EXERCISE AIM: Which lines below mention "alpha"? Pick each one out.

[Dataset entries]
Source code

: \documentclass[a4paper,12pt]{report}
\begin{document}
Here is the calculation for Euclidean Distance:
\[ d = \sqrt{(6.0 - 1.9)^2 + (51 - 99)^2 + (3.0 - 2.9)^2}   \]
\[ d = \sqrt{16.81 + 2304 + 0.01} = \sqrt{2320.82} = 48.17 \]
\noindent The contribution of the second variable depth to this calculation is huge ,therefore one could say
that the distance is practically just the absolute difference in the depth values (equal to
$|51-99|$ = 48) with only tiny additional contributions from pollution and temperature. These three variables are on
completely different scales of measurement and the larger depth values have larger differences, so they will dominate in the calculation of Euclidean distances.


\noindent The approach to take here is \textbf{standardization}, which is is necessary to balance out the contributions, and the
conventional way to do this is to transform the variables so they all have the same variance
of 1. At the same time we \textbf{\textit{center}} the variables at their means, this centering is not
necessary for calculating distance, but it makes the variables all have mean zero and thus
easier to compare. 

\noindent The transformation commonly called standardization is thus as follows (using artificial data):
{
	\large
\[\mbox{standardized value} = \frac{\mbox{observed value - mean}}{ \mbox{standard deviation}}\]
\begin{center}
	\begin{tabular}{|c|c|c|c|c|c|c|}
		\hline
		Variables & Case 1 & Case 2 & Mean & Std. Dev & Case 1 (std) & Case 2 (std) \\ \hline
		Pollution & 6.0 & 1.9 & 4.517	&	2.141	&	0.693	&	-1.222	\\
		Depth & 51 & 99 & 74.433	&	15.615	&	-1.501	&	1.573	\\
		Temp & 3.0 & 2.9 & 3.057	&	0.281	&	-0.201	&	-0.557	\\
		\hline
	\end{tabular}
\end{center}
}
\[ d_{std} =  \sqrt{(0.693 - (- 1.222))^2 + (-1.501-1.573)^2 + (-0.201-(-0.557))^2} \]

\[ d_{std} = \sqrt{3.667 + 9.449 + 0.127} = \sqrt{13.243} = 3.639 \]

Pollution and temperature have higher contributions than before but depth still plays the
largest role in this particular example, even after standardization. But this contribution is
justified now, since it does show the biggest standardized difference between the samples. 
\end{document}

* * *

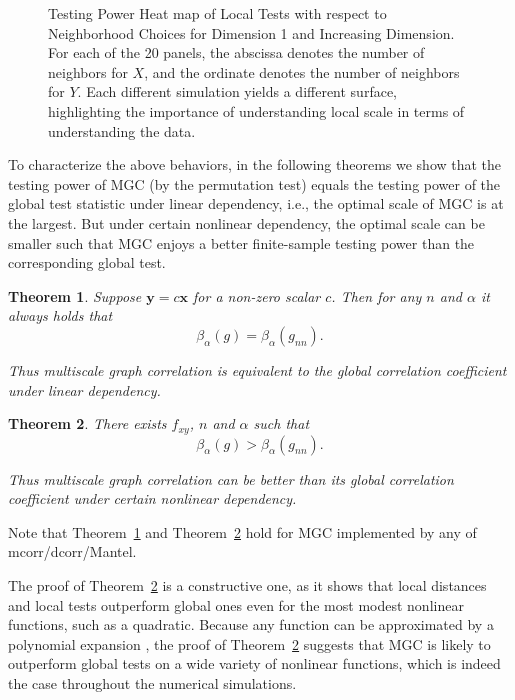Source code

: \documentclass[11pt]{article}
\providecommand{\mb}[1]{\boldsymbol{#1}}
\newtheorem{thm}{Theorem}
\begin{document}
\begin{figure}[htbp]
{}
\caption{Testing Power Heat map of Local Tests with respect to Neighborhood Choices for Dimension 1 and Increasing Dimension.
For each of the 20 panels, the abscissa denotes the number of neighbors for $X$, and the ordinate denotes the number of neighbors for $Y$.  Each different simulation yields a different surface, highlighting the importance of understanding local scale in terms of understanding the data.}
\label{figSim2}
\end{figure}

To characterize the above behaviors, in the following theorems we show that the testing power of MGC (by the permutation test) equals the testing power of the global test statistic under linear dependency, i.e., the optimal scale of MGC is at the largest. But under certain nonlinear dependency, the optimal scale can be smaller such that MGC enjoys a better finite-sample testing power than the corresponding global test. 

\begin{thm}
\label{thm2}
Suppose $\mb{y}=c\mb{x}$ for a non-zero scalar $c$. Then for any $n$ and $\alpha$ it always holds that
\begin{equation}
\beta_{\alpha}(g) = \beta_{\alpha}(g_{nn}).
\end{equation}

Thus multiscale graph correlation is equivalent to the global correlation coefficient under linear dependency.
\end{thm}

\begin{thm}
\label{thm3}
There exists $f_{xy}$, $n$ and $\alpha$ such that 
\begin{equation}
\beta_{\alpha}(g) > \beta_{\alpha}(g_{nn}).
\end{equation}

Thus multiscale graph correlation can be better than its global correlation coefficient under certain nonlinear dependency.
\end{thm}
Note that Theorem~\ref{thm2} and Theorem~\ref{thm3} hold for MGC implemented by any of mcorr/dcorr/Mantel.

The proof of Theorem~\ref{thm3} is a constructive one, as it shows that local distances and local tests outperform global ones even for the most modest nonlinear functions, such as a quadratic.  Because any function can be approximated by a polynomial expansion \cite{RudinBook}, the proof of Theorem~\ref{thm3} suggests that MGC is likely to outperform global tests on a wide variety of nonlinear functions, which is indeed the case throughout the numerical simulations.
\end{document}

YOUR RESPONSE:
Suppose $\mb{y}=c\mb{x}$ for a non-zero scalar $c$. Then for any $n$ and $\alpha$ it always holds that
\beta_{\alpha}(g) = \beta_{\alpha}(g_{nn}).
There exists $f_{xy}$, $n$ and $\alpha$ such that 
\beta_{\alpha}(g) > \beta_{\alpha}(g_{nn}).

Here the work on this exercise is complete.